Année 3852 de l’ère confédéré, Tullanium. Sur cette planète-prison, une mutinerie éclate et les gardiens ont énormément de mal à la circonscrire. Profitant du chaos à l’intérieur de l’établissement, 4 détenus se font la malle : Alisa, une rebelle mécano-stellaire ayant lutté avec des indépendantistes et condamnée à 45 ans de prison, Nikolai, un contrebandier emprisonné pour 22 années, un jeune adolescent mutique et génie de la robotique dont personne ne connaît le prénom condamné à 30 ans de réclusion, et enfin John Tiberius Munro, ancien général et accusé à tord de crime de guerre pour couvrir ses supérieurs hiérarchiques.

Alors qu’ils ne se connaissaient pas avant, n’avaient aucun but en commun et n’étaient pas à l’origine de l’insurrection, ils réussissent à monter à bord d’un vaisseau et s’échappent. Blessé à l’œil droit, l’ancien militaire prend le commandement de l’appareil et convainc ses trois comparses de s’emparer de son ancien vaisseau le Valkyrie. A l’intérieur de l’engin, ils seraient à l’abri et pourraient partir où ils le souhaiteraient.

De son côté, Vexon, le président de la Confédération se prépare pour son discours du soir devant les hauts dignitaires du régime. Le vieil homme est un véritable dictateur, aidé dans sa tâche par son général en chef, à qui il confie la mission de retrouver les fugitifs et de les tuer.

Planète Egeus.
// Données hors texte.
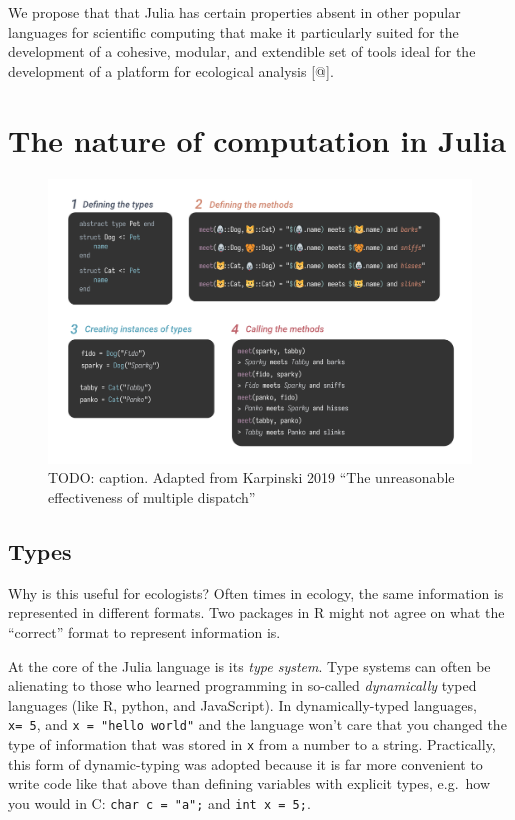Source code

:\documentclass[10pt,oneside]{article}
\makeatletter
\def\maxwidth{\ifdim\Gin@nat@width>\linewidth\linewidth
\else\Gin@nat@width\fi}
\let\Oldincludegraphics\includegraphics
\renewcommand{\includegraphics}[1]{\Oldincludegraphics[width=\maxwidth]{#1}}
\makeatother
\begin{document}
We propose that that Julia has certain properties absent in other
popular languages for scientific computing that make it particularly
suited for the development of a cohesive, modular, and extendible set of
tools ideal for the development of a platform for ecological analysis
{[}@{]}.

\hypertarget{the-nature-of-computation-in-julia}{%
\section{The nature of computation in
Julia}\label{the-nature-of-computation-in-julia}}

\begin{figure}
\centering
\includegraphics{./figures/multiple_dispatch.png}
\caption{TODO: caption. Adapted from Karpinski 2019 ``The unreasonable
effectiveness of multiple dispatch''}
\end{figure}

\hypertarget{types}{%
\subsection{Types}\label{types}}

Why is this useful for ecologists? Often times in ecology, the same
information is represented in different formats. Two packages in R might
not agree on what the ``correct'' format to represent information is.

At the core of the Julia language is its \emph{type system}. Type
systems can often be alienating to those who learned programming in
so-called \emph{dynamically} typed languages (like R, python, and
JavaScript). In dynamically-typed languages, \texttt{x=\ 5}, and
\texttt{x\ =\ "hello\ world"} and the language won't care that you
changed the type of information that was stored in \texttt{x} from a
number to a string. Practically, this form of dynamic-typing was adopted
because it is far more convenient to write code like that above than
defining variables with explicit types, e.g.~how you would in C:
\texttt{char\ c\ =\ "a";} and \texttt{int\ x\ =\ 5;}.
\end{document}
Le vaisseau de Munro atterrit dans un lieu très connu de Nikolai. Là, il y retrouve un vieil ami, Scruggs qui l’aide à maquiller le vaisseau afin de rendre son approche du Valkyrie plus simple. En attendant la transformation et les réparations, l’ex-général se rend chez Liza pour lui soigner son œil. La petite femme n’a pas réussi à le lui sauver et a donc recousu sa paupière. Munro est maintenant affublé d’un bandeau noir, tel un pirate…

Après la magnifique série Orbital, Sylvain Runberg revient avec un nouvel album de science-fiction Warship Jolly Roger. Cette belle saga d’aventures de piraterie et d’anticipation est un subtil mélange de Blade Runner, de Star Wars, d’Albator ou encore de Universal War One. Classique dans sa construction, son approche et sa thématique, le récit est néanmoins captivant. Ce premier tome permet au scénariste d’installer l’intrigue, les personnages et d’en comprendre les motivations. Mené tambour-battant, il n’offre aucun temps morts à ses protagonistes : entre bagarres, luttes contre les autorités et course-poursuites en vaisseau spatial. Tout est là pour accrocher le lecteur. L’histoire est extrêmement solide et se fonde uniquement sur la vengeance de Munro contre la Confédération. Les 4 personnages à l’histoire encore assez mystérieuse permettront une belle ouverture pour le second et dernier tome de ce space-opera. Le trait semi-réaliste de Miki Montllo est très beau ; en témoigne la sublime couverture ainsi que la page de garde. L’auteur ayant évolué dans l’univers de l’animation et des jeux vidéos, cela se ressent fortement dans ses planches où les engins spatiaux et les décors futuristes sont légions. Les couleurs de l’espagnol sont explosives et celles sépia concernant le passé des personnages sont magnifiques.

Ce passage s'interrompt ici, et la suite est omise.